We must allow, with Garcilasso, that from the year 1000 A.D. onwards (for he places the origin of their power at about this date) the Incas had accomplished a work that may well seem marvellous in many respects. Had there been any relations between Peru and Central America? Can we explain the Peruvian civilization as the result of an emigration from the isthmic region, or an imitation of what had already been realized there? There is not the smallest trace of any such thing. No doubt it would be difficult to justify a categorical assertion on a subject so obscure; but it is certain that when they were discovered, Peru and the kingdom of Quito were separated from North America by immense regions plunged in the deepest savagery. Beginning at the Isthmus of Panama, this savage district stretched over the whole northern portion of South America, broken only by the demi-civilization of the Muyscas or Chibchas (New Granada); and the Peruvians knew nothing of the Mexicans. Neither the one nor the other were navigators, and nothing in the Peruvian traditions betrays the least connection with Central America. The most probable supposition is, that an indigenous civilization was spontaneously developed in Peru by causes analogous to those which had produced a similar phenomenon in the Maya country. In Peru, as in Central America, the richness of the soil, the variety of its products, the abundance of vegetable food, especially maize, secured the first conditions of civilization. The Peruvian advance was further favoured by the fact that it was protected towards the East by almost impassable mountains, and towards the West by the sea, while to the North and South it might concentrate its defensive forces upon comparatively narrow spaces.
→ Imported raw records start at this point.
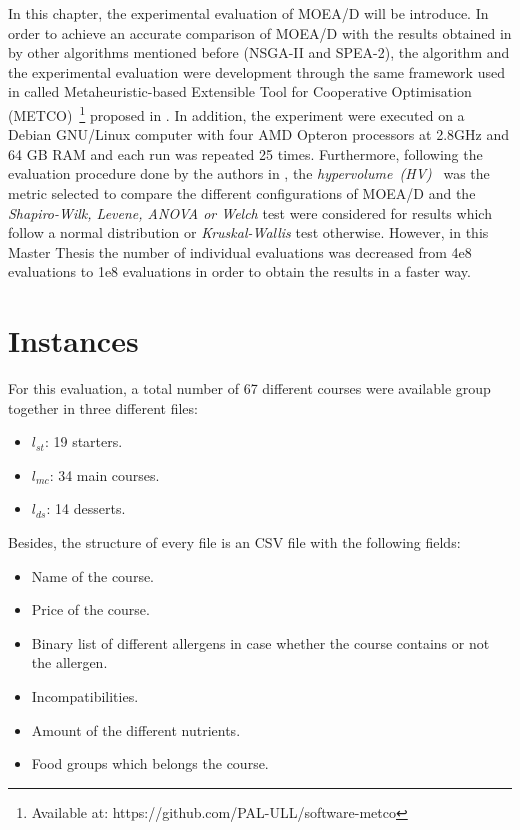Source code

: 
In this chapter, the experimental evaluation of MOEA/D will be introduce. In order to achieve an accurate comparison of MOEA/D with the results obtained in \cite{Miranda2018} by other algorithms mentioned before (NSGA-II and SPEA-2), the algorithm and the experimental evaluation were development through the same framework used in \cite{Miranda2018} called Metaheuristic-based Extensible Tool for Cooperative Optimisation (METCO)~\footnote{Available at: https://github.com/PAL-ULL/software-metco} proposed in \cite{METCO}.
In addition, the experiment were executed on a Debian GNU/Linux computer with four AMD Opteron processors at 2.8GHz and 64 GB RAM and each run was repeated 25 times.
Furthermore, following the evaluation procedure done by the authors in \cite{Miranda2018}, the \textit{hypervolume~(HV)}~\cite{HYPER} was the metric selected to compare the different configurations of MOEA/D and the \textit{Shapiro-Wilk, Levene, ANOVA or Welch} test were considered for results which follow a normal distribution or \textit{Kruskal-Wallis} test otherwise. However, in this Master Thesis the number of individual evaluations was decreased from 4e8 evaluations to 1e8 evaluations in order to obtain the results in a faster way.
\section{Instances}
For this evaluation, a total number of 67 different courses were available group together in three different files:
\begin{itemize}
    \item $l_{st}$: 19 starters.
    \item $l_{mc}$: 34 main courses.
    \item $l_{ds}$: 14 desserts.
\end{itemize}
Besides, the structure of every file is an CSV file with the following fields:
\begin{itemize}
    \item Name of the course.
    \item Price of the course.
    \item Binary list of different allergens in case whether the course contains or not the allergen.
    \item Incompatibilities.
    \item Amount of the different nutrients.
    \item Food groups which belongs the course.
\end{itemize}
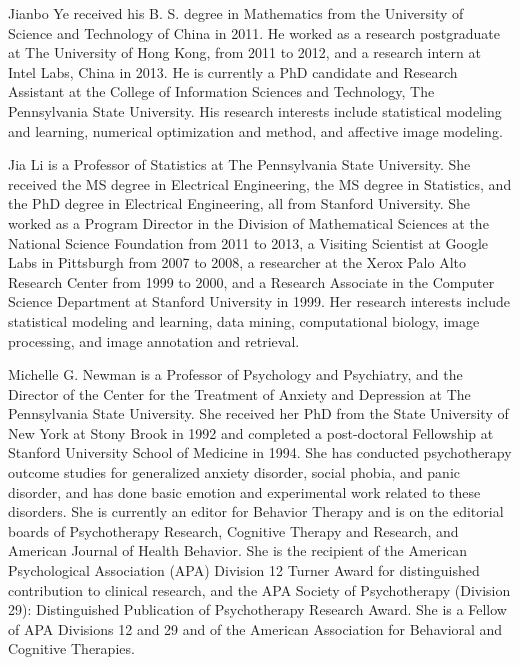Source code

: \documentclass[10pt,journal,letterpaper,compsoc,twoside]{IEEEtran}
\begin{document}


\begin{IEEEbiography}{Jianbo Ye} 
received his B. S. degree in Mathematics from the
University of Science and Technology of China in 2011. 
He worked as a research postgraduate at
The University of Hong Kong, from 2011 to 2012,
and a research intern at Intel Labs, China in 2013. 
He is currently a PhD candidate and Research Assistant at the 
College of Information Sciences and Technology,
The Pennsylvania State University.
His research interests include statistical modeling
and learning, numerical optimization and method, and affective image modeling.
\end{IEEEbiography}

\begin{IEEEbiography}{Jia Li} is a Professor of Statistics at The Pennsylvania State University. She received the MS degree in Electrical Engineering, the MS degree in Statistics, and the PhD degree in Electrical Engineering, all from Stanford University. She worked as a Program Director in the Division of Mathematical Sciences at the National Science Foundation from 2011 to 2013, a Visiting Scientist at Google Labs in Pittsburgh from 2007 to 2008, a researcher at the Xerox Palo Alto Research Center from 1999 to 2000, and a Research Associate in the Computer Science Department at
Stanford University in 1999. Her research interests include statistical modeling and learning, data mining, computational biology, image processing, and image annotation and retrieval.
\end{IEEEbiography}
\vspace{-0.25in}

\begin{IEEEbiography}{Michelle G. Newman}  is a Professor of Psychology and Psychiatry, and the Director of the Center for the Treatment of Anxiety and Depression at The Pennsylvania State University.  She received her PhD from the State University of New York at Stony Brook in 1992 and completed a post-doctoral Fellowship at Stanford University School of Medicine in 1994. She has conducted psychotherapy outcome studies for generalized anxiety disorder, social phobia, and panic disorder, and has done basic emotion and experimental work related to these disorders. She is currently an editor for Behavior Therapy and is on the editorial boards of Psychotherapy Research, Cognitive Therapy and Research, and American Journal of Health Behavior. She is the recipient of the American Psychological Association (APA) Division 12 Turner Award for distinguished contribution to clinical research, and the APA Society of Psychotherapy (Division 29): Distinguished Publication of Psychotherapy Research Award. She is a Fellow of APA Divisions 12 and 29 and of the American Association for Behavioral and Cognitive Therapies.
\end{IEEEbiography}
\vspace{-0.25in}
\end{document}
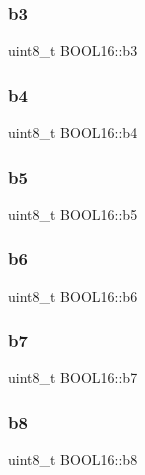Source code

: \subsubsection{\texorpdfstring{b3}{b3}}
{\footnotesize\ttfamily uint8\+\_\+t B\+O\+O\+L16\+::b3}

\hypertarget{struct_b_o_o_l16_a1ea7bc124927af4c5547ddfc1d5d0423}{}\label{struct_b_o_o_l16_a1ea7bc124927af4c5547ddfc1d5d0423} 
\subsubsection{\texorpdfstring{b4}{b4}}
{\footnotesize\ttfamily uint8\+\_\+t B\+O\+O\+L16\+::b4}

\hypertarget{struct_b_o_o_l16_a27d547eece22106f5580843a67075d15}{}\label{struct_b_o_o_l16_a27d547eece22106f5580843a67075d15} 
\subsubsection{\texorpdfstring{b5}{b5}}
{\footnotesize\ttfamily uint8\+\_\+t B\+O\+O\+L16\+::b5}

\hypertarget{struct_b_o_o_l16_a6534f474b6a98663db15acb06cc44bce}{}\label{struct_b_o_o_l16_a6534f474b6a98663db15acb06cc44bce} 
\subsubsection{\texorpdfstring{b6}{b6}}
{\footnotesize\ttfamily uint8\+\_\+t B\+O\+O\+L16\+::b6}

\hypertarget{struct_b_o_o_l16_a3f8d4ed2cf7b3a1e13655e2037d2caa1}{}\label{struct_b_o_o_l16_a3f8d4ed2cf7b3a1e13655e2037d2caa1} 
\subsubsection{\texorpdfstring{b7}{b7}}
{\footnotesize\ttfamily uint8\+\_\+t B\+O\+O\+L16\+::b7}

\hypertarget{struct_b_o_o_l16_a9dde596bdadf85a589643c7da9c7f6ee}{}\label{struct_b_o_o_l16_a9dde596bdadf85a589643c7da9c7f6ee} 
\subsubsection{\texorpdfstring{b8}{b8}}
{\footnotesize\ttfamily uint8\+\_\+t B\+O\+O\+L16\+::b8}

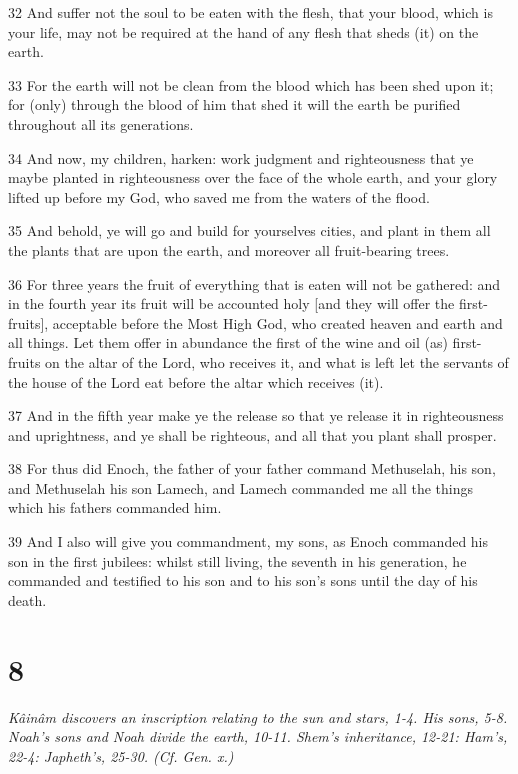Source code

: \par 32 And suffer not the soul to be eaten with the flesh, that your blood, which is your life, may not be required at the hand of any flesh that sheds (it) on the earth.
\par 33 For the earth will not be clean from the blood which has been shed upon it; for (only) through the blood of him that shed it will the earth be purified throughout all its generations.
\par 34 And now, my children, harken: work judgment and righteousness that ye maybe planted in righteousness over the face of the whole earth, and your glory lifted up before my God, who saved me from the waters of the flood.
\par 35 And behold, ye will go and build for yourselves cities, and plant in them all the plants that are upon the earth, and moreover all fruit-bearing trees.
\par 36 For three years the fruit of everything that is eaten will not be gathered: and in the fourth year its fruit will be accounted holy [and they will offer the first-fruits], acceptable before the Most High God, who created heaven and earth and all things. Let them offer in abundance the first of the wine and oil (as) first-fruits on the altar of the Lord, who receives it, and what is left let the servants of the house of the Lord eat before the altar which receives (it).
\par 37 And in the fifth year make ye the release so that ye release it in righteousness and uprightness, and ye shall be righteous, and all that you plant shall prosper.
\par 38 For thus did Enoch, the father of your father command Methuselah, his son, and Methuselah his son Lamech, and Lamech commanded me all the things which his fathers commanded him.
\par 39 And I also will give you commandment, my sons, as Enoch commanded his son in the first jubilees: whilst still living, the seventh in his generation, he commanded and testified to his son and to his son's sons until the day of his death.

\chapter{8}

\par \textit{Kâinâm discovers an inscription relating to the sun and stars, 1-4. His sons, 5-8. Noah's sons and Noah divide the earth, 10-11. Shem's inheritance, 12-21: Ham's, 22-4: Japheth's, 25-30. (Cf. Gen. x.)}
The whole territory of the empire was divided into three parts. The first was the property of the Sun, that is to say of the priests who officiated in his numerous temples; the second belonged to the reigning Inca; and the third to the people. The people's land was divided out every year in lots apportioned to the needs of each family, but the portions assigned to the Curacas, or nobles, were of a magnitude suited to their superior dignity. Taxes were paid in days of labour devoted to the lands of the Inca and those of the Sun, or in manufactured articles of various kinds, for the cities contained a number of artizans. Indeed, it was one of the maxims of the Incas that no part of the empire, however poor, should be exempt from paying tribute of one kind or another. To such a length was this carried, that so grave a historian as Herrera tells us how the Inca Huayna Capac, wishing to determine what kind of tribute the inhabitants of Pasto were to pay, and being assured that they were so entirely without resources or capacity of any kind that they could give him nothing at all, laid on them the annual tribute of a certain measure of vermine, preferring, as he said, that they should pay this singular tax rather than nothing.[42] We cannot congratulate the officials commissioned to collect the tribute, but we cite this sample in proof of the rigour with which the Incas carried out the principles which they considered essential to the government of the country. The special principle we have just illustrated was founded on the idea that the Sun journeys and shines for every one, and that accordingly every one should contribute towards the payment of his services. For the rest, the great herds of llamas, which constituted a regular branch of the national wealth, could only be owned by the temples of the Sun and by the Inca. Every province, every town or village, had the exact nature and the exact quantity of the products it must furnish assigned, and the Incas possessed great depôts in which were stored provisions, arms and clothes for the army. All this was regulated, accounted for and checked by means of official Quipos.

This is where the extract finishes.